After the coachman reined his horses to a halt, got down, and offered a hand to help his famous passenger to the door, the old man stretched his limbs and paused. His friend Cadwalader Evans had informed him that Galloway had collapsed from sunstroke while working in his father-in-law’s fields some time ago. He had not recovered from the shock to his nervous system, the vertigo, the anxiety. Perhaps this explained his erratic behavior, his self-sabotage in politics, his ranting in the press. Franklin really had no idea what to expect more than the warmth of friendship in the handshake, the embrace, the smile of welcome. He had a great gift for friendship and believed the man would still care for him, even after a decade of confusion.

He was unprepared for the change in Galloway’s appearance. Hollow-eyed, gaunt, and pallid, his cheeks sunken, the forty-four-year-old still had his hair, now silver, lank, and carelessly unbound; his face had narrowed strangely, as if it had been pressed in an invisible vise, the wide-set eyes somehow too close together. As they stood together in the high center hall, the lord of the manor greeted his old mentor.
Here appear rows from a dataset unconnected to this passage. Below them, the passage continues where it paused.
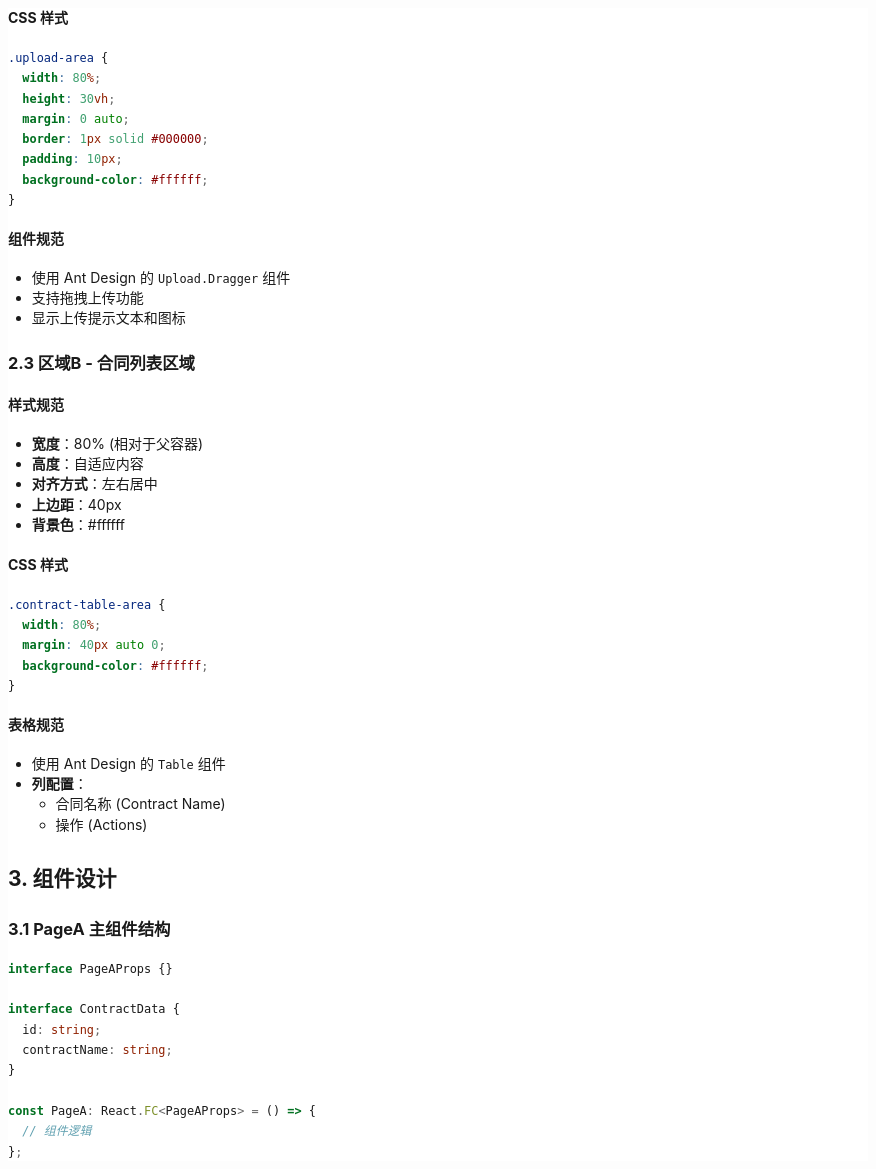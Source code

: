 #### CSS 样式
```css
.upload-area {
  width: 80%;
  height: 30vh;
  margin: 0 auto;
  border: 1px solid #000000;
  padding: 10px;
  background-color: #ffffff;
}
```

#### 组件规范
- 使用 Ant Design 的 `Upload.Dragger` 组件
- 支持拖拽上传功能
- 显示上传提示文本和图标

### 2.3 区域B - 合同列表区域

#### 样式规范
- **宽度**：80% (相对于父容器)
- **高度**：自适应内容
- **对齐方式**：左右居中
- **上边距**：40px
- **背景色**：#ffffff

#### CSS 样式
```css
.contract-table-area {
  width: 80%;
  margin: 40px auto 0;
  background-color: #ffffff;
}
```

#### 表格规范
- 使用 Ant Design 的 `Table` 组件
- **列配置**：
  - 合同名称 (Contract Name)
  - 操作 (Actions)

## 3. 组件设计

### 3.1 PageA 主组件结构

```typescript
interface PageAProps {}

interface ContractData {
  id: string;
  contractName: string;
}

const PageA: React.FC<PageAProps> = () => {
  // 组件逻辑
};
```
Franklin was a vigorous gentleman of nearly seventy, with an air of confidence and humorous serenity in his blue eyes, a figure that stood in awkward contrast to the younger man’s premature frailty and agitation.

The men were fond of wine, and after the long carriage ride Franklin would not have declined a glass as he took his ease in the airy parlor. Mrs. Galloway and her pretty fourteen-year-old daughter Elizabeth came and went, smiled and curtsied, and retired.